* [Assignment]: Repeat every line of the data exactly, but not the pictures.
++++++++++++++++++++
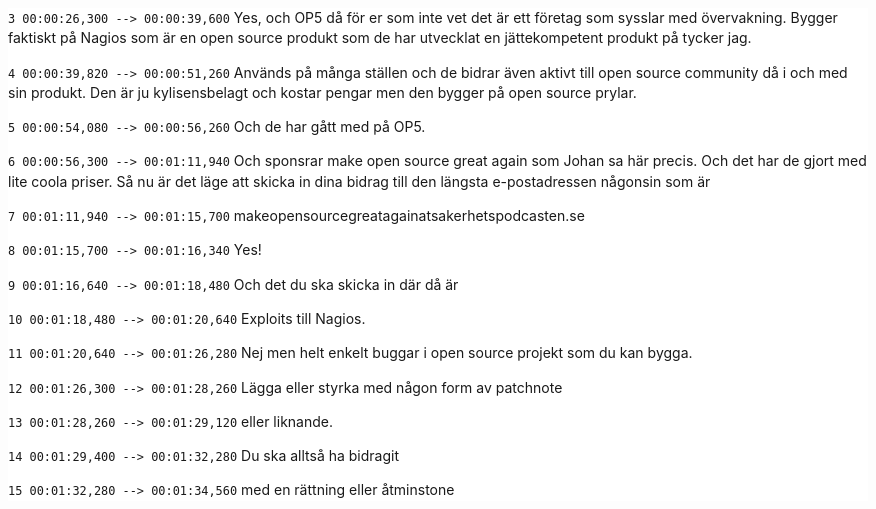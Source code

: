 

`3 00:00:26,300 --> 00:00:39,600`
Yes, och OP5 då för er som inte vet det är ett företag som sysslar med övervakning. Bygger faktiskt på Nagios som är en open source produkt som de har utvecklat en jättekompetent produkt på tycker jag.



`4 00:00:39,820 --> 00:00:51,260`
Används på många ställen och de bidrar även aktivt till open source community då i och med sin produkt. Den är ju kylisensbelagt och kostar pengar men den bygger på open source prylar.



`5 00:00:54,080 --> 00:00:56,260`
Och de har gått med på OP5.



`6 00:00:56,300 --> 00:01:11,940`
Och sponsrar make open source great again som Johan sa här precis. Och det har de gjort med lite coola priser. Så nu är det läge att skicka in dina bidrag till den längsta e-postadressen någonsin som är



`7 00:01:11,940 --> 00:01:15,700`
makeopensourcegreatagainatsakerhetspodcasten.se



`8 00:01:15,700 --> 00:01:16,340`
Yes\!



`9 00:01:16,640 --> 00:01:18,480`
Och det du ska skicka in där då är



`10 00:01:18,480 --> 00:01:20,640`
Exploits till Nagios.



`11 00:01:20,640 --> 00:01:26,280`
Nej men helt enkelt buggar i open source projekt som du kan bygga.



`12 00:01:26,300 --> 00:01:28,260`
Lägga eller styrka med någon form av patchnote



`13 00:01:28,260 --> 00:01:29,120`
eller liknande.



`14 00:01:29,400 --> 00:01:32,280`
Du ska alltså ha bidragit



`15 00:01:32,280 --> 00:01:34,560`
med en rättning eller åtminstone
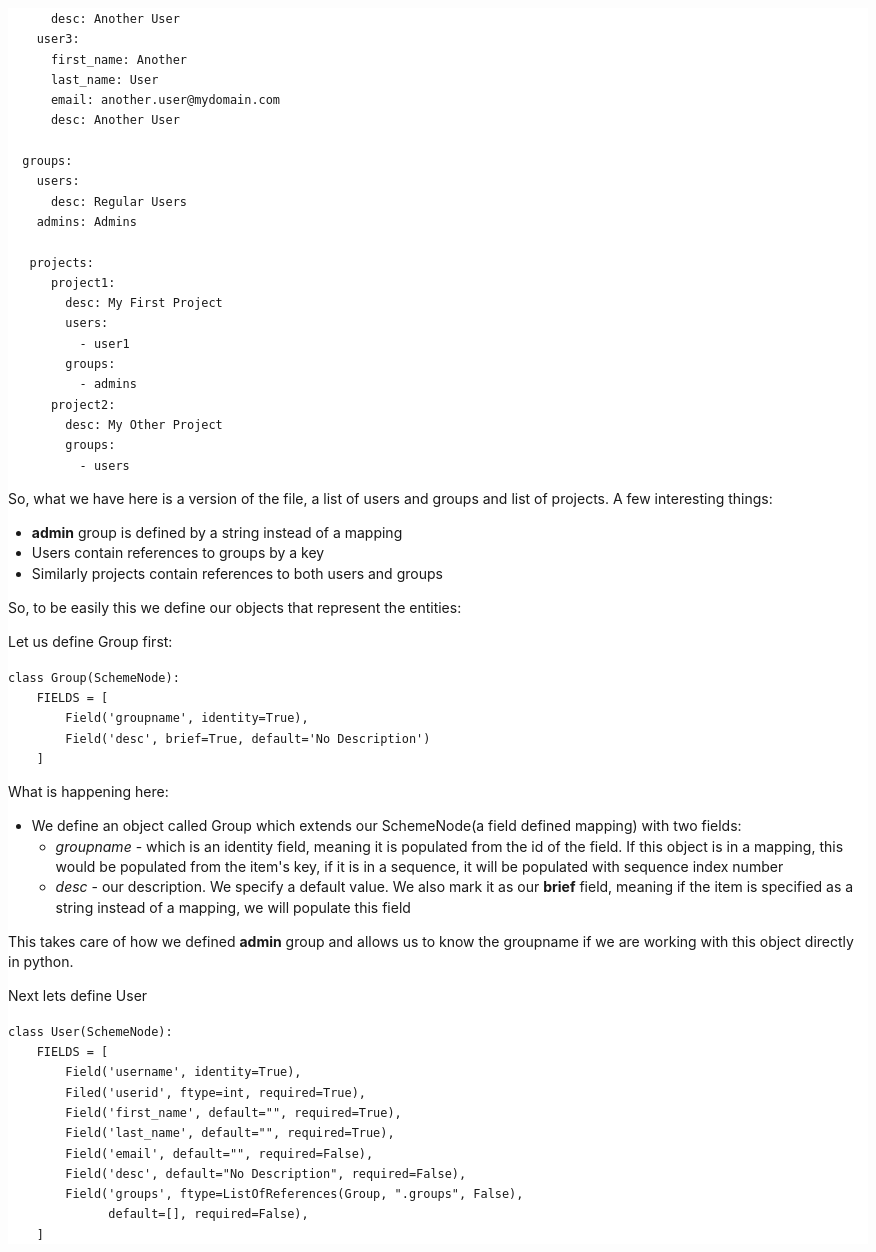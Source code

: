           desc: Another User
        user3:
          first_name: Another
          last_name: User
          email: another.user@mydomain.com
          desc: Another User

      groups:
        users:
          desc: Regular Users
        admins: Admins

       projects:
          project1:
            desc: My First Project
            users:
              - user1
            groups:
              - admins
          project2:
            desc: My Other Project
            groups:
              - users

So, what we have here is a version of the file, a list of users and groups and list of projects. 
A few interesting things:

* **admin** group is defined by a string instead of a mapping
* Users contain references to groups by a key
* Similarly projects contain references to both users and groups

So, to be easily this we define our objects that represent the entities:

Let us define Group first:

    class Group(SchemeNode):
        FIELDS = [
            Field('groupname', identity=True),
            Field('desc', brief=True, default='No Description')
        ]

What is happening here:
* We define an object called Group which extends our SchemeNode(a field defined mapping) with two 
    fields:
    * _groupname_ - which is an identity field, meaning it is  populated from the id of the field.
      If this object is in a mapping, this would be populated from the item's key, if it is in a
      sequence, it will be populated with sequence index number
    * _desc_ - our description. We specify a default value. We also mark it as our **brief** field,
      meaning if the item is specified as a string instead of a mapping, we will populate this field

This takes care of how we defined **admin** group and allows us to know the groupname if we are
working with this object directly in python.

Next lets define User

    class User(SchemeNode):
        FIELDS = [
            Field('username', identity=True),
            Filed('userid', ftype=int, required=True),
            Field('first_name', default="", required=True),
            Field('last_name', default="", required=True),
            Field('email', default="", required=False),
            Field('desc', default="No Description", required=False),
            Field('groups', ftype=ListOfReferences(Group, ".groups", False),
                  default=[], required=False),
        ]
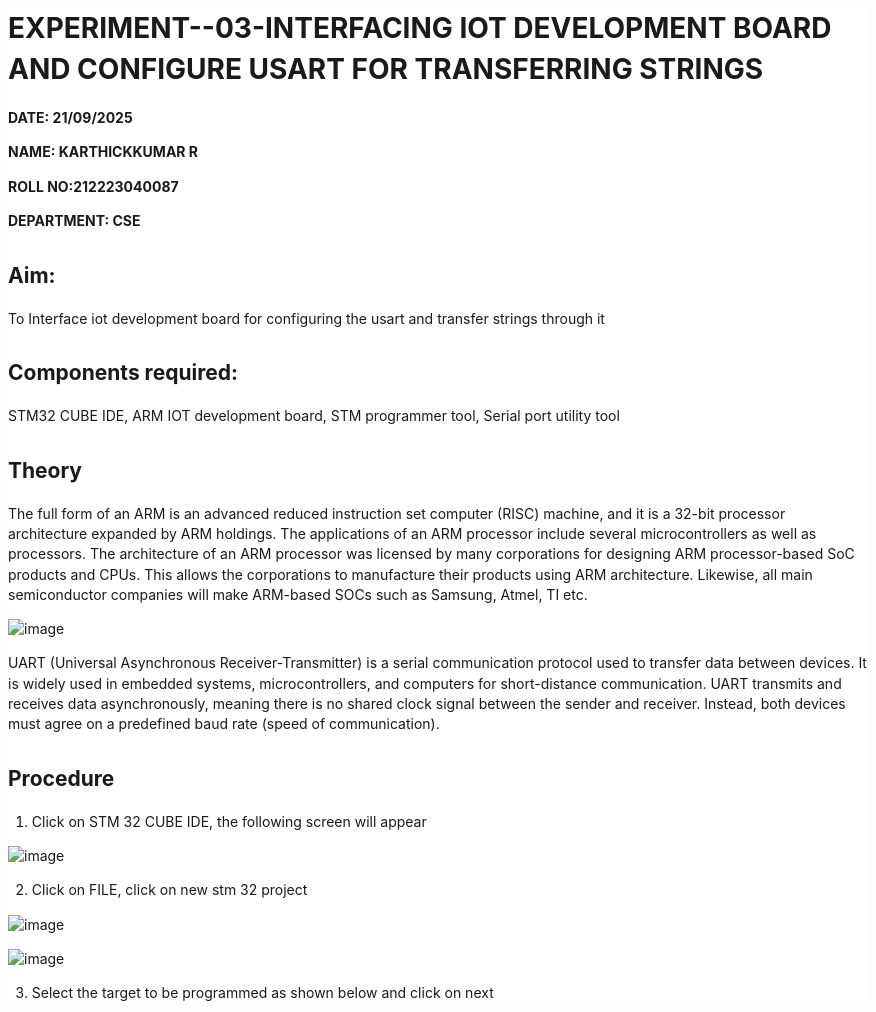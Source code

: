 # EXPERIMENT--03-INTERFACING IOT DEVELOPMENT BOARD AND CONFIGURE USART FOR TRANSFERRING STRINGS 

**DATE: 21/09/2025**

**NAME: KARTHICKKUMAR R**

**ROLL NO:212223040087**

**DEPARTMENT: CSE**

## Aim:

To Interface iot development board for configuring the usart and transfer strings through it 

## Components required: 

STM32 CUBE IDE, ARM IOT development board,  STM programmer tool, Serial port utility tool 


## Theory 

The full form of an ARM is an advanced reduced instruction set computer (RISC) machine, and it is a 32-bit processor architecture expanded by ARM holdings. The applications of an ARM processor include several microcontrollers as well as processors. The architecture of an ARM processor was licensed by many corporations for designing ARM processor-based SoC products and CPUs. This allows the corporations to manufacture their products using ARM architecture. Likewise, all main semiconductor companies will make ARM-based SOCs such as Samsung, Atmel, TI etc.

![image](https://github.com/user-attachments/assets/82224b9f-ed9c-4eed-9b36-1f6ec98db68a)

UART (Universal Asynchronous Receiver-Transmitter) is a serial communication protocol used to transfer data between devices. It is widely used in embedded systems, microcontrollers, and computers for short-distance communication.
UART transmits and receives data asynchronously, meaning there is no shared clock signal between the sender and receiver. Instead, both devices must agree on a predefined baud rate (speed of communication).


## Procedure

1. Click on STM 32 CUBE IDE, the following screen will appear
   
 ![image](https://user-images.githubusercontent.com/36288975/226189166-ac10578c-c059-40e7-8b80-9f84f64bf088.png)


2. Click on FILE, click on new stm 32 project
   
![image](https://user-images.githubusercontent.com/36288975/226189215-2d13ebfb-507f-44fc-b772-02232e97c0e3.png)

![image](https://user-images.githubusercontent.com/36288975/226189230-bf2d90dd-9695-4aaf-b2a6-6d66454e81fc.png)

3. Select the target to be programmed as shown below and click on next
++++++++++++++++++++
* [The completed task]:
Source code

: 

`3 00:00:26,300 --> 00:00:39,600`
Yes, och OP5 då för er som inte vet det är ett företag som sysslar med övervakning. Bygger faktiskt på Nagios som är en open source produkt som de har utvecklat en jättekompetent produkt på tycker jag.



`4 00:00:39,820 --> 00:00:51,260`
Används på många ställen och de bidrar även aktivt till open source community då i och med sin produkt. Den är ju kylisensbelagt och kostar pengar men den bygger på open source prylar.



`5 00:00:54,080 --> 00:00:56,260`
Och de har gått med på OP5.



`6 00:00:56,300 --> 00:01:11,940`
Och sponsrar make open source great again som Johan sa här precis. Och det har de gjort med lite coola priser. Så nu är det läge att skicka in dina bidrag till den längsta e-postadressen någonsin som är



`7 00:01:11,940 --> 00:01:15,700`
makeopensourcegreatagainatsakerhetspodcasten.se



`8 00:01:15,700 --> 00:01:16,340`
Yes\!



`9 00:01:16,640 --> 00:01:18,480`
Och det du ska skicka in där då är



`10 00:01:18,480 --> 00:01:20,640`
Exploits till Nagios.



`11 00:01:20,640 --> 00:01:26,280`
Nej men helt enkelt buggar i open source projekt som du kan bygga.



`12 00:01:26,300 --> 00:01:28,260`
Lägga eller styrka med någon form av patchnote



`13 00:01:28,260 --> 00:01:29,120`
eller liknande.



`14 00:01:29,400 --> 00:01:32,280`
Du ska alltså ha bidragit



`15 00:01:32,280 --> 00:01:34,560`
med en rättning eller åtminstone
Source code

:           desc: Another User
        user3:
          first_name: Another
          last_name: User
          email: another.user@mydomain.com
          desc: Another User

      groups:
        users:
          desc: Regular Users
        admins: Admins

       projects:
          project1:
            desc: My First Project
            users:
              - user1
            groups:
              - admins
          project2:
            desc: My Other Project
            groups:
              - users

So, what we have here is a version of the file, a list of users and groups and list of projects. 
A few interesting things:

* **admin** group is defined by a string instead of a mapping
* Users contain references to groups by a key
* Similarly projects contain references to both users and groups

So, to be easily this we define our objects that represent the entities:

Let us define Group first:

    class Group(SchemeNode):
        FIELDS = [
            Field('groupname', identity=True),
            Field('desc', brief=True, default='No Description')
        ]

What is happening here:
* We define an object called Group which extends our SchemeNode(a field defined mapping) with two 
    fields:
    * _groupname_ - which is an identity field, meaning it is  populated from the id of the field.
      If this object is in a mapping, this would be populated from the item's key, if it is in a
      sequence, it will be populated with sequence index number
    * _desc_ - our description. We specify a default value. We also mark it as our **brief** field,
      meaning if the item is specified as a string instead of a mapping, we will populate this field

This takes care of how we defined **admin** group and allows us to know the groupname if we are
working with this object directly in python.

Next lets define User

    class User(SchemeNode):
        FIELDS = [
            Field('username', identity=True),
            Filed('userid', ftype=int, required=True),
            Field('first_name', default="", required=True),
            Field('last_name', default="", required=True),
            Field('email', default="", required=False),
            Field('desc', default="No Description", required=False),
            Field('groups', ftype=ListOfReferences(Group, ".groups", False),
                  default=[], required=False),
        ]
Source code

: # EXPERIMENT--03-INTERFACING IOT DEVELOPMENT BOARD AND CONFIGURE USART FOR TRANSFERRING STRINGS 

**DATE: 21/09/2025**

**NAME: KARTHICKKUMAR R**

**ROLL NO:212223040087**

**DEPARTMENT: CSE**

## Aim:

To Interface iot development board for configuring the usart and transfer strings through it 

## Components required: 

STM32 CUBE IDE, ARM IOT development board,  STM programmer tool, Serial port utility tool 


## Theory 

The full form of an ARM is an advanced reduced instruction set computer (RISC) machine, and it is a 32-bit processor architecture expanded by ARM holdings. The applications of an ARM processor include several microcontrollers as well as processors. The architecture of an ARM processor was licensed by many corporations for designing ARM processor-based SoC products and CPUs. This allows the corporations to manufacture their products using ARM architecture. Likewise, all main semiconductor companies will make ARM-based SOCs such as Samsung, Atmel, TI etc.

![image](https://github.com/user-attachments/assets/82224b9f-ed9c-4eed-9b36-1f6ec98db68a)

UART (Universal Asynchronous Receiver-Transmitter) is a serial communication protocol used to transfer data between devices. It is widely used in embedded systems, microcontrollers, and computers for short-distance communication.
UART transmits and receives data asynchronously, meaning there is no shared clock signal between the sender and receiver. Instead, both devices must agree on a predefined baud rate (speed of communication).


## Procedure

1. Click on STM 32 CUBE IDE, the following screen will appear
   
 ![image](https://user-images.githubusercontent.com/36288975/226189166-ac10578c-c059-40e7-8b80-9f84f64bf088.png)


2. Click on FILE, click on new stm 32 project
   
![image](https://user-images.githubusercontent.com/36288975/226189215-2d13ebfb-507f-44fc-b772-02232e97c0e3.png)

![image](https://user-images.githubusercontent.com/36288975/226189230-bf2d90dd-9695-4aaf-b2a6-6d66454e81fc.png)

3. Select the target to be programmed as shown below and click on next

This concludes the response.